WORK TASK:
Begin the copy at the line containing "Se till att ge konstruktiv" in the data below and end it at the line containing "lowly expressed genes.", keeping each line exact and leaving out pictures.

━━━ EXERCISE DATA ━━━

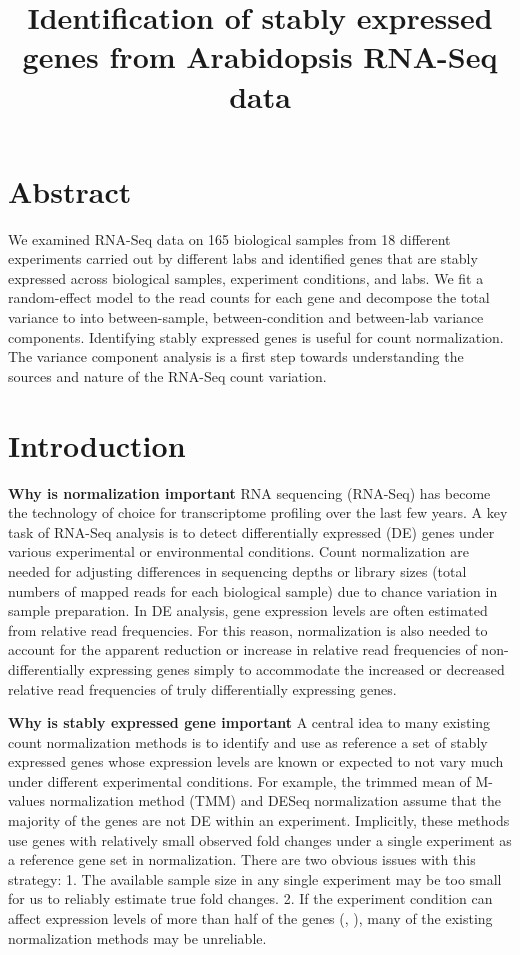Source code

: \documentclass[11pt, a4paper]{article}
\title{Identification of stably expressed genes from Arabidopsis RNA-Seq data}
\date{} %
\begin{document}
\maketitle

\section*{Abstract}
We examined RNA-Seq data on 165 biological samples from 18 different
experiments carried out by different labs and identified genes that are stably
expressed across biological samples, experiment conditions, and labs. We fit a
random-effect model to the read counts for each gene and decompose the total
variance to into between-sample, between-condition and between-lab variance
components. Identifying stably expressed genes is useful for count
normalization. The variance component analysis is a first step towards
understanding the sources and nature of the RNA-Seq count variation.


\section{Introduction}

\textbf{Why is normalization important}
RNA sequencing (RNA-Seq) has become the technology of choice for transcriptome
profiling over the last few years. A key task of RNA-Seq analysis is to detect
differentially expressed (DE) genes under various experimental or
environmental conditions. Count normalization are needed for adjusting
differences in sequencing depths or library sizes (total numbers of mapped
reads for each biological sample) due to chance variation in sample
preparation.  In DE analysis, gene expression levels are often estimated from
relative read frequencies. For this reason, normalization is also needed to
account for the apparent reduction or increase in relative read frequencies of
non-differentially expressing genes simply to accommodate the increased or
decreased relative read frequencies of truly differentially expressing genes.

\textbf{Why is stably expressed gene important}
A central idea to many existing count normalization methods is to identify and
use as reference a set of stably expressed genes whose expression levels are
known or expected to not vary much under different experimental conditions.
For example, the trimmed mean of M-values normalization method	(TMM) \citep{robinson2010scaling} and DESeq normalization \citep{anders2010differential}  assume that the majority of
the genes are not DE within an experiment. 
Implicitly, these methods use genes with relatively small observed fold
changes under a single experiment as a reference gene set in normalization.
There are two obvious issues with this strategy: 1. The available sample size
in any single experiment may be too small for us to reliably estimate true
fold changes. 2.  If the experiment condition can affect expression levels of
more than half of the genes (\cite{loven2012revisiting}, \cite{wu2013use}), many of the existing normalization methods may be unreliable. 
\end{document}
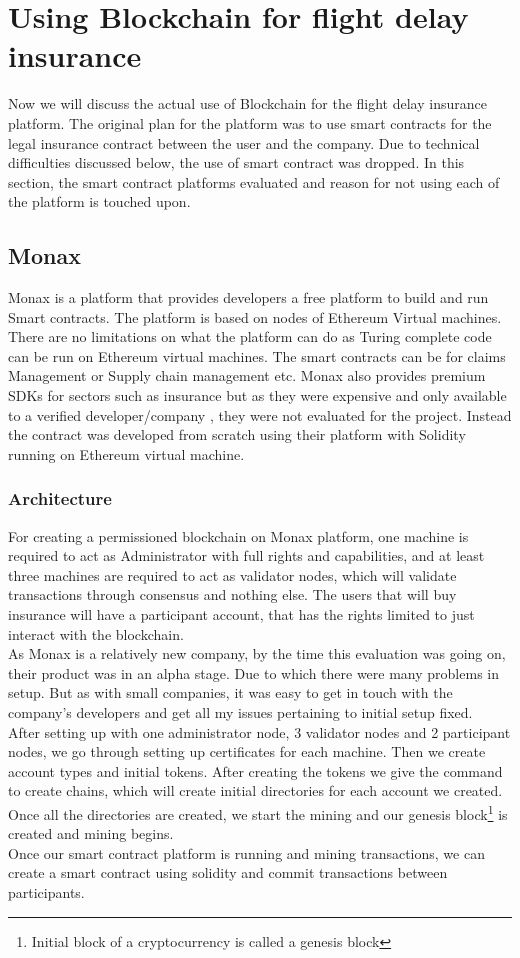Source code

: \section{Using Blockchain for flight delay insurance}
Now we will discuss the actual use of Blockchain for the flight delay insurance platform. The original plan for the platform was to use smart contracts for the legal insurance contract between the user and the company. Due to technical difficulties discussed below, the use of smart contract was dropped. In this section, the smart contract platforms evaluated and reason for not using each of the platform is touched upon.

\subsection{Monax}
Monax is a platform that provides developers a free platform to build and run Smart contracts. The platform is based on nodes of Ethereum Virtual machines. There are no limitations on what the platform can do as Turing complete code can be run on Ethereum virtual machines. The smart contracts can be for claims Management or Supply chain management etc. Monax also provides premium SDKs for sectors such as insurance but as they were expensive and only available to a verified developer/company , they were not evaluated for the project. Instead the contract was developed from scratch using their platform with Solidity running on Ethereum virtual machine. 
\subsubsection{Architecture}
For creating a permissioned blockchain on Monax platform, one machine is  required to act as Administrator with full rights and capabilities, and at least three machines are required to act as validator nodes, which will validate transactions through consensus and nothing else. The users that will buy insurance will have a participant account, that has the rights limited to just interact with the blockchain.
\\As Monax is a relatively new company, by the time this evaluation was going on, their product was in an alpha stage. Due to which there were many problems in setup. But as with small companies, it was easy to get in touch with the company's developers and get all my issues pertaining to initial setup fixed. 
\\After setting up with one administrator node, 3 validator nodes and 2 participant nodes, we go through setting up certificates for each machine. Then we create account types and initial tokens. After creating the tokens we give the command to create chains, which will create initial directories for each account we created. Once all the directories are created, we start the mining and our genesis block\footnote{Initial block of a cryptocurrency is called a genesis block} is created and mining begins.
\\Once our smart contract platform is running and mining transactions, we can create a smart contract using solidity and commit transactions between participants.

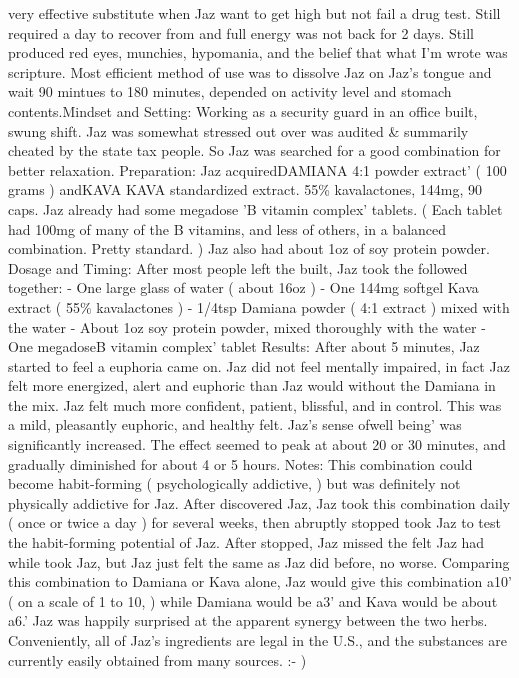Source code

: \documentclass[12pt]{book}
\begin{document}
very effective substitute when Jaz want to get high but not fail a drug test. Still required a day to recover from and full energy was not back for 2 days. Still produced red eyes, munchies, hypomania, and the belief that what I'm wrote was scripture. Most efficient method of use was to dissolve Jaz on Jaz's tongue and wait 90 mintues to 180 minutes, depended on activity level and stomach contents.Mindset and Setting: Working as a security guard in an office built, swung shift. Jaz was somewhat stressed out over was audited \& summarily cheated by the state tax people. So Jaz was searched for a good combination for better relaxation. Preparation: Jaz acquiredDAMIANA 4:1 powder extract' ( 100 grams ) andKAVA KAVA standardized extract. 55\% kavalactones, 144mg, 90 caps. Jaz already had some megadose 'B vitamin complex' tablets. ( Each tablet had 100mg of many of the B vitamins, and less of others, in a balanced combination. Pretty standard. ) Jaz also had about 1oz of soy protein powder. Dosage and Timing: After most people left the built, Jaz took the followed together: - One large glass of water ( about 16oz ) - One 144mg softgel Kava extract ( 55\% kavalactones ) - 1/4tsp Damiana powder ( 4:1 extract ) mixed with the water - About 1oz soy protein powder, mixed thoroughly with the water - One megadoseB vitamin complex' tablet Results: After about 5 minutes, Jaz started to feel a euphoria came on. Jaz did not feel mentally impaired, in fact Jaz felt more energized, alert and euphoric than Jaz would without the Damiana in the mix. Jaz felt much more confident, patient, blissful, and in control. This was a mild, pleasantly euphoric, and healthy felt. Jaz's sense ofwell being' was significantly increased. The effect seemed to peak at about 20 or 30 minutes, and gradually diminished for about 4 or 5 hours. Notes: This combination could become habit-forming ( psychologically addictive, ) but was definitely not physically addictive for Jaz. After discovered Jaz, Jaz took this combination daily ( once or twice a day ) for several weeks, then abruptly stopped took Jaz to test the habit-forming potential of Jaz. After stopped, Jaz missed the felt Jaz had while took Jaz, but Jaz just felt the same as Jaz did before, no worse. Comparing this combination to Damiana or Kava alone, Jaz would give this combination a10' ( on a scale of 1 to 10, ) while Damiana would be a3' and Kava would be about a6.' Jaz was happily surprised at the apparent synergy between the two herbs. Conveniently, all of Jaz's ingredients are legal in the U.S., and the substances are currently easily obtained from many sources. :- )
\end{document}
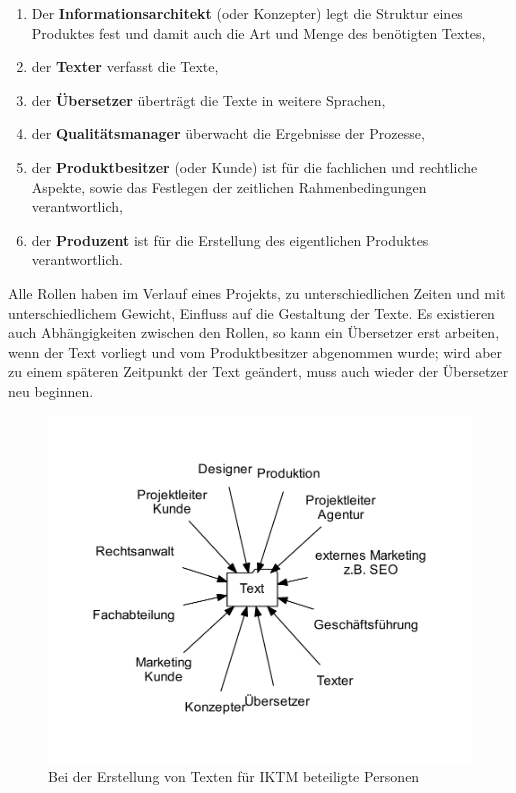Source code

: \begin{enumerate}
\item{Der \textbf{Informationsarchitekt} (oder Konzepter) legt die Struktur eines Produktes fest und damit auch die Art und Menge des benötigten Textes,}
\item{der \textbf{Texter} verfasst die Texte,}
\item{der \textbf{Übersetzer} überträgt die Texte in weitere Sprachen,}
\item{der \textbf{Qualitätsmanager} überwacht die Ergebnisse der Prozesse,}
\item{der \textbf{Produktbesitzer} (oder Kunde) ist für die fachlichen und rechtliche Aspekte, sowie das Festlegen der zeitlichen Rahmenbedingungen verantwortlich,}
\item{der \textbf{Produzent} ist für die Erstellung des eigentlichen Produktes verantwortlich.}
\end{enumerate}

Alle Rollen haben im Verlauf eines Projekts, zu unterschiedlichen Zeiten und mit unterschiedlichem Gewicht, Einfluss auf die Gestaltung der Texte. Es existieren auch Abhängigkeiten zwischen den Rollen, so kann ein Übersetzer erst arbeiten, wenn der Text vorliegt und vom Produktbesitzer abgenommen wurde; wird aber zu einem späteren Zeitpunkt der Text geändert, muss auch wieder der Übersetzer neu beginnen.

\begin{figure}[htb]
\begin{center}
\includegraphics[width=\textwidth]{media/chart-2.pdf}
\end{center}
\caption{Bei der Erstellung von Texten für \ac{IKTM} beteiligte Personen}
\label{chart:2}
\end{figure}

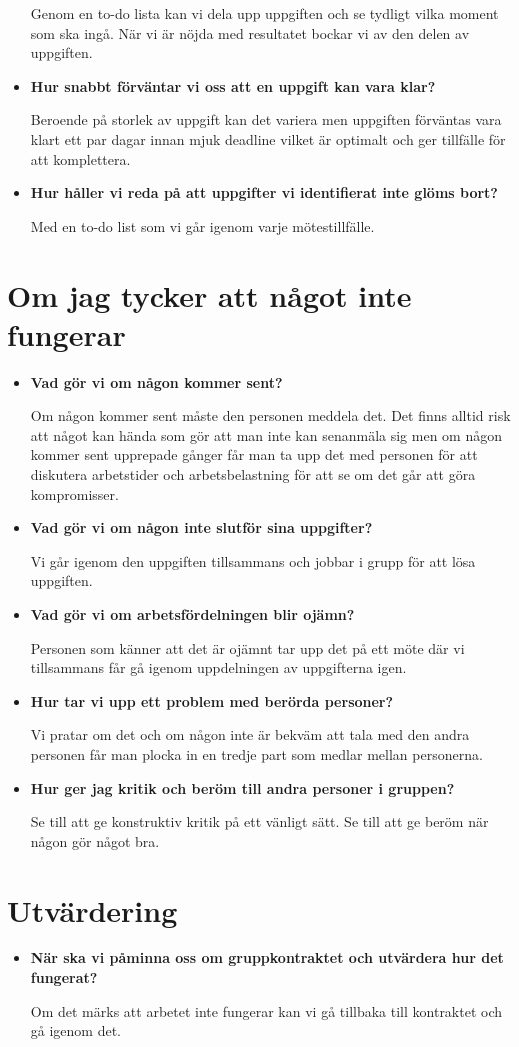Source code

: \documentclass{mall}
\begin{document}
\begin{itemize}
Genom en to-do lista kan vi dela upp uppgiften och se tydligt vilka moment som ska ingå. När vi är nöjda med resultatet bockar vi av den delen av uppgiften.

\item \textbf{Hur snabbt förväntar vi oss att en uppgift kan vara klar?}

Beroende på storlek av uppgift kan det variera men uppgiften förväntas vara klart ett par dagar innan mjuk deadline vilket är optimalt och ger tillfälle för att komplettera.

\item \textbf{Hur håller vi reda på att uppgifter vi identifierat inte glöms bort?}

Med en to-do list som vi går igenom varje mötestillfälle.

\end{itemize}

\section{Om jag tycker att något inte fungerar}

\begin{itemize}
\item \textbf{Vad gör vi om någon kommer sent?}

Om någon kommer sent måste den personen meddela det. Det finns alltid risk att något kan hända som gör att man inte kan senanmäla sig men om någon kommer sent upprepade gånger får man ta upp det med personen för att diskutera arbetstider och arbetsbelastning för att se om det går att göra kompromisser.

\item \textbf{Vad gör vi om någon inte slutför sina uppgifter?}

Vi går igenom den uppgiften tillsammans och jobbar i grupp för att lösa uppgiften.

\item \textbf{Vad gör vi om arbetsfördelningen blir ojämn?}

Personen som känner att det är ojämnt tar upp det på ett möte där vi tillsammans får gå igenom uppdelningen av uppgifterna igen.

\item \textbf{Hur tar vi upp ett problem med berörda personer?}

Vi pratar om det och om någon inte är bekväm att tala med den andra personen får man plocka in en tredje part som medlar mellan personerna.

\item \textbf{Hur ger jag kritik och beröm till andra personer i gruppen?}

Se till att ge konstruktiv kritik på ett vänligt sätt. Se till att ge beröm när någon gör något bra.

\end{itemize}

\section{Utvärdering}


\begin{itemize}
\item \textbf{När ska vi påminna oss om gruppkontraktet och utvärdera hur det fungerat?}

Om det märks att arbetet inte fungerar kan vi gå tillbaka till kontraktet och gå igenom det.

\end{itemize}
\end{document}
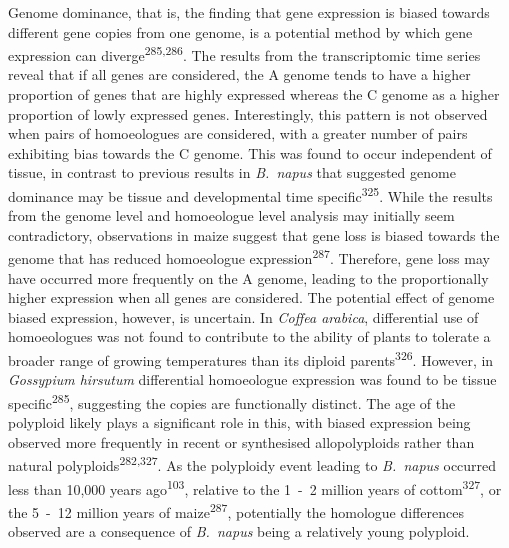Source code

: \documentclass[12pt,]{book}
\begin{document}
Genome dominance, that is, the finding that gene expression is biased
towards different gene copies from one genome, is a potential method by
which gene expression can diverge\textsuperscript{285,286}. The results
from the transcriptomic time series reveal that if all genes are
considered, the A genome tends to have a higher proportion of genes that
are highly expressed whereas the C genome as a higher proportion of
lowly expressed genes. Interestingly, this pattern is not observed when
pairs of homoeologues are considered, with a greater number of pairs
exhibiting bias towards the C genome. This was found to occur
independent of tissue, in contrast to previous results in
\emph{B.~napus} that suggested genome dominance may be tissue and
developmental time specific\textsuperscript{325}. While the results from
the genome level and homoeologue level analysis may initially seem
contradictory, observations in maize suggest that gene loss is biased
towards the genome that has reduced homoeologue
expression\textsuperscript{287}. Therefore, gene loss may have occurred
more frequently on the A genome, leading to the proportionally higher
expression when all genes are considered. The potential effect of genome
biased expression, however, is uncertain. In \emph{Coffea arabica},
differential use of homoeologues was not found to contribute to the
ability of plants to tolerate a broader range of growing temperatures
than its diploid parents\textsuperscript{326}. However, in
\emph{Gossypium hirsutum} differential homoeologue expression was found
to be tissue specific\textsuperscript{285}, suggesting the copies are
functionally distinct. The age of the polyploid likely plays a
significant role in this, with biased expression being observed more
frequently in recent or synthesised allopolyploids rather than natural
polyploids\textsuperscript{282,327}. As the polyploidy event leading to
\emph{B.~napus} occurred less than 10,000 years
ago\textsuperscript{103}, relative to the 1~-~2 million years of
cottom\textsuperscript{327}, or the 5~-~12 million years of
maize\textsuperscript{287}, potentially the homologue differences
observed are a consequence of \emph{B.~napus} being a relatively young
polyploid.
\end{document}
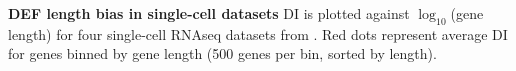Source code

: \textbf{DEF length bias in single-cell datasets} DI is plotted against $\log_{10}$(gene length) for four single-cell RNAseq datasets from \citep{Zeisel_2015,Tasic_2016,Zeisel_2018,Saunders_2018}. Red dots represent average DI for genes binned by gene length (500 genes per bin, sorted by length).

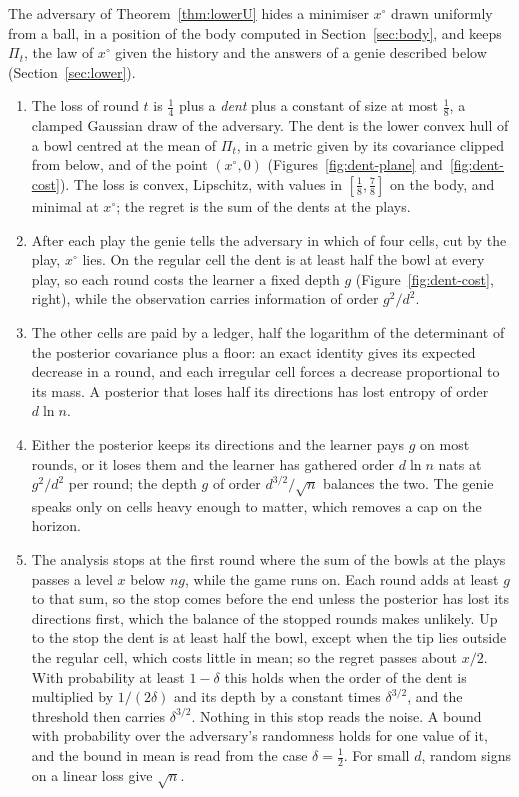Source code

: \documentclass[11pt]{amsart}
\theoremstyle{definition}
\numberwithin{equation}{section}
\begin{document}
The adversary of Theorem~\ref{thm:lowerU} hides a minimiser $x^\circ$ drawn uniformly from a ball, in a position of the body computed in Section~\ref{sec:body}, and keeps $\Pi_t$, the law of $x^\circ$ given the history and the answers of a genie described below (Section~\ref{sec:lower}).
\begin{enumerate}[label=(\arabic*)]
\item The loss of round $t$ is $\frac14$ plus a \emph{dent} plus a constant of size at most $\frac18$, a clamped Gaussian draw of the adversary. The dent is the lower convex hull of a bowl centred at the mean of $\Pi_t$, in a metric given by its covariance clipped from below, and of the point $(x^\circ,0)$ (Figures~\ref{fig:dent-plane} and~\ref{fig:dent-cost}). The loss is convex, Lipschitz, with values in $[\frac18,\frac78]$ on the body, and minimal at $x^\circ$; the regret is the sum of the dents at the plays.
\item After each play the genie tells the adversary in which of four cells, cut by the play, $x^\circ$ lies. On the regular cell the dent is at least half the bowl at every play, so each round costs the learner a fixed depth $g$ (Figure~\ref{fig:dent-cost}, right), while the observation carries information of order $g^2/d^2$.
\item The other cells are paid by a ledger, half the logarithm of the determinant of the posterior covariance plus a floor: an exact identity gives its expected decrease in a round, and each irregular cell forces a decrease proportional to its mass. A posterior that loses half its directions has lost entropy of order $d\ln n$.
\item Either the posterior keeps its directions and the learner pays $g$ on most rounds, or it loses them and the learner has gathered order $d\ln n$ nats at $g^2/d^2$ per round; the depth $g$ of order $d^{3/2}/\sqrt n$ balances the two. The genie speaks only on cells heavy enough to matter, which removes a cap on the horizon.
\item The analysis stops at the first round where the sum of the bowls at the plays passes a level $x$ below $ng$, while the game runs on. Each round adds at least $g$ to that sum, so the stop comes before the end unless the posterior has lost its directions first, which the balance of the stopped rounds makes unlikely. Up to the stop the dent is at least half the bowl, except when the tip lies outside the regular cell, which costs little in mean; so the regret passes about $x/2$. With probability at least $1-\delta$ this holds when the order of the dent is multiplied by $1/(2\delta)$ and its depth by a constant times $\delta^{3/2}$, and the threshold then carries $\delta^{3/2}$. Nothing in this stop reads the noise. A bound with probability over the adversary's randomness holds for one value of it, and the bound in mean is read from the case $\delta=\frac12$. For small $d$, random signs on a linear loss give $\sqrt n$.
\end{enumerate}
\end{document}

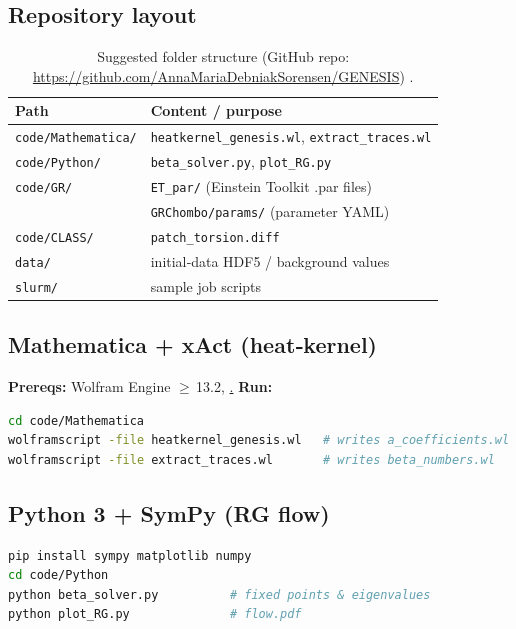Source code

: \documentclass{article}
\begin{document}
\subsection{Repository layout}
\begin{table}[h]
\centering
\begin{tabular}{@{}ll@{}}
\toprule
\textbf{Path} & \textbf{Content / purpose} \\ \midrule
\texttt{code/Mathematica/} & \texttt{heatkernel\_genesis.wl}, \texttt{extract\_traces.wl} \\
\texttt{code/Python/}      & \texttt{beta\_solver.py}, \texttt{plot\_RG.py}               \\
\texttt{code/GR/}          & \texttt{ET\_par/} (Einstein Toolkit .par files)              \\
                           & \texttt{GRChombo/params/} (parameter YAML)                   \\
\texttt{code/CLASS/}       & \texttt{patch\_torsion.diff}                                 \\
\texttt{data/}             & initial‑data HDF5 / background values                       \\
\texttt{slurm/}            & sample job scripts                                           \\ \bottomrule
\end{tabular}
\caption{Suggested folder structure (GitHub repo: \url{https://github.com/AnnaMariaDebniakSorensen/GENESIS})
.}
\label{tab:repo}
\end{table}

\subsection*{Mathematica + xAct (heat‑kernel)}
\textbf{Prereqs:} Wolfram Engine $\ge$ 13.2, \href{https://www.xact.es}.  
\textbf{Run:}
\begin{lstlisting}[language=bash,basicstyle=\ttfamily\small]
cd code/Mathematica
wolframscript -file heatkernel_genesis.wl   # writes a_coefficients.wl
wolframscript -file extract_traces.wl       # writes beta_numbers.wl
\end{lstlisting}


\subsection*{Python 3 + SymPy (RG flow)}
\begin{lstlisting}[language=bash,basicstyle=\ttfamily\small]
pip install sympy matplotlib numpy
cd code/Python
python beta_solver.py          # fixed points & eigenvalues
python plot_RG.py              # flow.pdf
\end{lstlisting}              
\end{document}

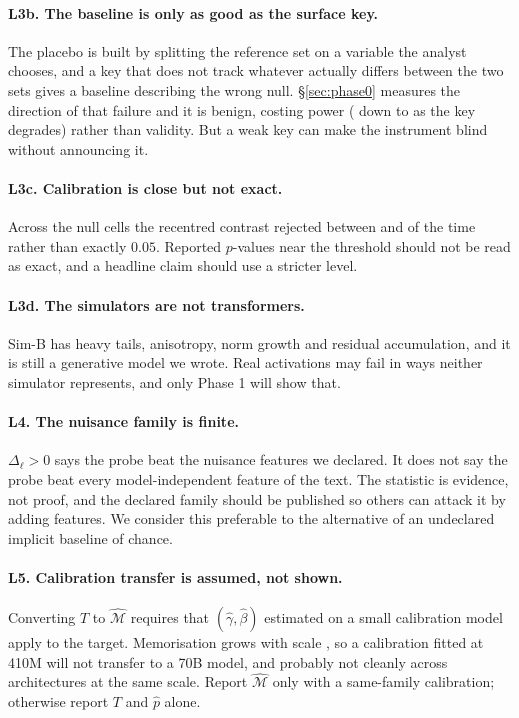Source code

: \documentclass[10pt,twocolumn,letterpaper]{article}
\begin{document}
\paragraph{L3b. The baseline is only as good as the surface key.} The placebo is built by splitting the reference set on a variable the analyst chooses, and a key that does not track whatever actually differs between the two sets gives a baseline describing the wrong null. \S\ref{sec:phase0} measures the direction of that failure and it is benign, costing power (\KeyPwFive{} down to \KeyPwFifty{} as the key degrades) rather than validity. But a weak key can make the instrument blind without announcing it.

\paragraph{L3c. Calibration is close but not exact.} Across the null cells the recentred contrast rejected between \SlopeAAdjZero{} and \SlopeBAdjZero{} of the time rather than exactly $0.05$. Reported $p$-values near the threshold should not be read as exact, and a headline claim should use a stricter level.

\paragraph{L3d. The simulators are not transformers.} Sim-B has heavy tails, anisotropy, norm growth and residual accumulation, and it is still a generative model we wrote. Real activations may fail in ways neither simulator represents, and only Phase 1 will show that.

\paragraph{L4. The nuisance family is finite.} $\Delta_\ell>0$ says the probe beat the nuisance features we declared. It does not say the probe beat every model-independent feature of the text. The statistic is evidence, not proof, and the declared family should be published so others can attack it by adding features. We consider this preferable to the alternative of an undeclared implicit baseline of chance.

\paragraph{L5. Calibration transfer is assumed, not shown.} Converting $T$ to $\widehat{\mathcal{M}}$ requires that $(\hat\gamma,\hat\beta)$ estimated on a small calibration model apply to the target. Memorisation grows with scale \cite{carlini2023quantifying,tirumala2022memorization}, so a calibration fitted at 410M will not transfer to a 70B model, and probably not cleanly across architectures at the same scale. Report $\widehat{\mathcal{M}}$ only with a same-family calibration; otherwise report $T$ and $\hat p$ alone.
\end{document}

━━━

PROBLEM SOLUTION:
Se till att ge konstruktiv kritik på ett vänligt sätt. Se till att ge beröm när någon gör något bra.

\end{itemize}

\section{Utvärdering}


\begin{itemize}
\item \textbf{När ska vi påminna oss om gruppkontraktet och utvärdera hur det fungerat?}

Om det märks att arbetet inte fungerar kan vi gå tillbaka till kontraktet och gå igenom det.

\end{itemize}
\end{document}
Source code

: \documentclass[12pt,]{book}
\begin{document}
Genome dominance, that is, the finding that gene expression is biased
towards different gene copies from one genome, is a potential method by
which gene expression can diverge\textsuperscript{285,286}. The results
from the transcriptomic time series reveal that if all genes are
considered, the A genome tends to have a higher proportion of genes that
are highly expressed whereas the C genome as a higher proportion of
lowly expressed genes. Interestingly, this pattern is not observed when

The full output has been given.